People who invest in property via a pension, for example in a SIPP, could see their returns severely dented as a result of a new energy rule.

The Minimum Energy Efficiency Standard (MEES), which came into effect in England and Wales in April, requires all buildings within its scope (listed buildings, for example, are excluded) to hold an Energy Performance Certificate (EPC) rating of between A and E.

Properties falling in the sub-standard F or G rating are illegal to rent out, and new leases can’t be created, renewed or changed as a result. The rules will apply to existing domestic tenancies from April 2020, and non-domestic leases from April 2023.

According to estimates from the Department for Business, Energy & Industrial Strategy (BEIS), there are around 200,000 non-domestic and 280,000 domestic properties in the UK with an EPC rating of F or G.

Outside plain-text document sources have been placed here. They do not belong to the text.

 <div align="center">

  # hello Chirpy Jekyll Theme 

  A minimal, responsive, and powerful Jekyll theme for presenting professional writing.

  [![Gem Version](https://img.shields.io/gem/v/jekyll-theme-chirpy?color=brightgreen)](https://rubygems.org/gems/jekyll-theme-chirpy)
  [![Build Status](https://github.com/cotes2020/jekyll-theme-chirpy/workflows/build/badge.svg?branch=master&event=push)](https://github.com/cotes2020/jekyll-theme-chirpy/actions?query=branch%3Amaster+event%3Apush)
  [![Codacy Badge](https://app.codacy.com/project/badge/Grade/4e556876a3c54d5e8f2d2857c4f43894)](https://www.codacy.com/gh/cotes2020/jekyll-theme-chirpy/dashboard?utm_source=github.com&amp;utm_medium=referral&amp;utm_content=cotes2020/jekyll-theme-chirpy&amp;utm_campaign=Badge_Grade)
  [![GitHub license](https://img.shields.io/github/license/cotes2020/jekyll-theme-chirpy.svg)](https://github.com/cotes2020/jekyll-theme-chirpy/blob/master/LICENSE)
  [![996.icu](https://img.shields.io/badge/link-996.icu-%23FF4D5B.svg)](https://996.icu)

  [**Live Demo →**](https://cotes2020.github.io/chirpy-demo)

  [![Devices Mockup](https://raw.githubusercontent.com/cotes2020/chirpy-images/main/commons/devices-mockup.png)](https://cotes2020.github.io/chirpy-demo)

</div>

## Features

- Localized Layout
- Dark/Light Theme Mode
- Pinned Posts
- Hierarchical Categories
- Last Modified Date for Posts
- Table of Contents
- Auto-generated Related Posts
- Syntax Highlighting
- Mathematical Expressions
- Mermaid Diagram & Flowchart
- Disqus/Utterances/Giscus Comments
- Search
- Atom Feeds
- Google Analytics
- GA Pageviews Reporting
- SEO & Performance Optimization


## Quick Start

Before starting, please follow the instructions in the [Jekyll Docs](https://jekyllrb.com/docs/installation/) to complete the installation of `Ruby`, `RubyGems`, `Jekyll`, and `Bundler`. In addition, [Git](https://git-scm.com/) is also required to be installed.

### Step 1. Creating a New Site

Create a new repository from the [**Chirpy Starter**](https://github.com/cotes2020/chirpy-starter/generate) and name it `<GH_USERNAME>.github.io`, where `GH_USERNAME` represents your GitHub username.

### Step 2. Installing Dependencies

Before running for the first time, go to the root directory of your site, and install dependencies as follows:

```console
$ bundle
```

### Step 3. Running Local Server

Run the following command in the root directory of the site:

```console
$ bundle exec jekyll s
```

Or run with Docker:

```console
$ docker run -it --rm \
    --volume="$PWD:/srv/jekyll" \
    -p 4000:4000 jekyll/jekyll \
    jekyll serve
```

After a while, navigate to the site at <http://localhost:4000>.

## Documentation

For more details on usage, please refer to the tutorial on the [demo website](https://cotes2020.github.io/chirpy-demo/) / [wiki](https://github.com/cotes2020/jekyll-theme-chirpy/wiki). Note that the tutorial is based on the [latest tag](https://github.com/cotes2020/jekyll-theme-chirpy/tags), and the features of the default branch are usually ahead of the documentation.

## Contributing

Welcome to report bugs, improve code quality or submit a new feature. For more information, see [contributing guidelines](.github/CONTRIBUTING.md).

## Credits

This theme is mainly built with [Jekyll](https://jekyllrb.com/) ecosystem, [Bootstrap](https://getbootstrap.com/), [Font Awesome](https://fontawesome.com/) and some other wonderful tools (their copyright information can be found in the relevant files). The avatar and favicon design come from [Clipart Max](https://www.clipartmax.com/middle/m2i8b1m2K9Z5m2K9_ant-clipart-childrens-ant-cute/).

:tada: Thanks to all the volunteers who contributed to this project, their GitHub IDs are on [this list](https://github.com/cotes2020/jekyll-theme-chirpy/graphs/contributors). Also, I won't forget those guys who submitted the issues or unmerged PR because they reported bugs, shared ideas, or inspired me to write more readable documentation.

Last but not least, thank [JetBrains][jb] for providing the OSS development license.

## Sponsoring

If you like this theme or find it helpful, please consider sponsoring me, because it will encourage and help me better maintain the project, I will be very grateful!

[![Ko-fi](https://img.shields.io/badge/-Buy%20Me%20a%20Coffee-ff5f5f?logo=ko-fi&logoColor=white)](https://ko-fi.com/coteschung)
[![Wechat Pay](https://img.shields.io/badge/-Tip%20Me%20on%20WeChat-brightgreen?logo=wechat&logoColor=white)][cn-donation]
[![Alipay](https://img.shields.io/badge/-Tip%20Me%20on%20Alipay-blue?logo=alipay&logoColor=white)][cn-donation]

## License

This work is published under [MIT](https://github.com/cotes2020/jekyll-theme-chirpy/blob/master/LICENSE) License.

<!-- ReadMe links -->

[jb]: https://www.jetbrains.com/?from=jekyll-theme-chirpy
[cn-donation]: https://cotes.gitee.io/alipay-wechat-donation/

Why pension property investors are affected

The impact of the rules are well documented for buy-to-let landlords who face a penalty of up to £5,000 for breaches, but many indirect property investors may also face financial implications.

If you hold commercial property or residential property (though this isn’t a tax-efficient move) in a SIPP (self-invested personal pension), returns could be dented if the landlord/owner doesn’t take action to meet the minimum E rating. This could mean it’s difficult to re-let or sell your property.

Other potential issues include:

  • Difficulty extending the lease
  • Additional costs to gain a valid EPC
  • Expensive to bring the property up to the minimum standard
  • Financial penalties (capped at £150,000 for non-dom properties, enforced by the Local Weights & Measures Authorities) may have to be met from the pension scheme.

The most important point for property investors to note is that if you hold commercial property in a SIPP, you as the end investor are likely to be named as the legal owner/landlord of the property which means you could bear the brunt of the costs, ultimately denting your returns.

What the individual SIPP providers say

Dentons Pension Management, which has around 2,500 commercial properties on its books, 10% of which fell below standard last year, confirms the end investor is the landlord.

Martin Tilley, director of technical services at Dentons, says: “If a lease is up for renewal soon, remedial action must be taken. The problem faced by investors is that the property won’t be able to be re-let and so money will need to be spent to bring it up to the required level, which will come out of pension savings.”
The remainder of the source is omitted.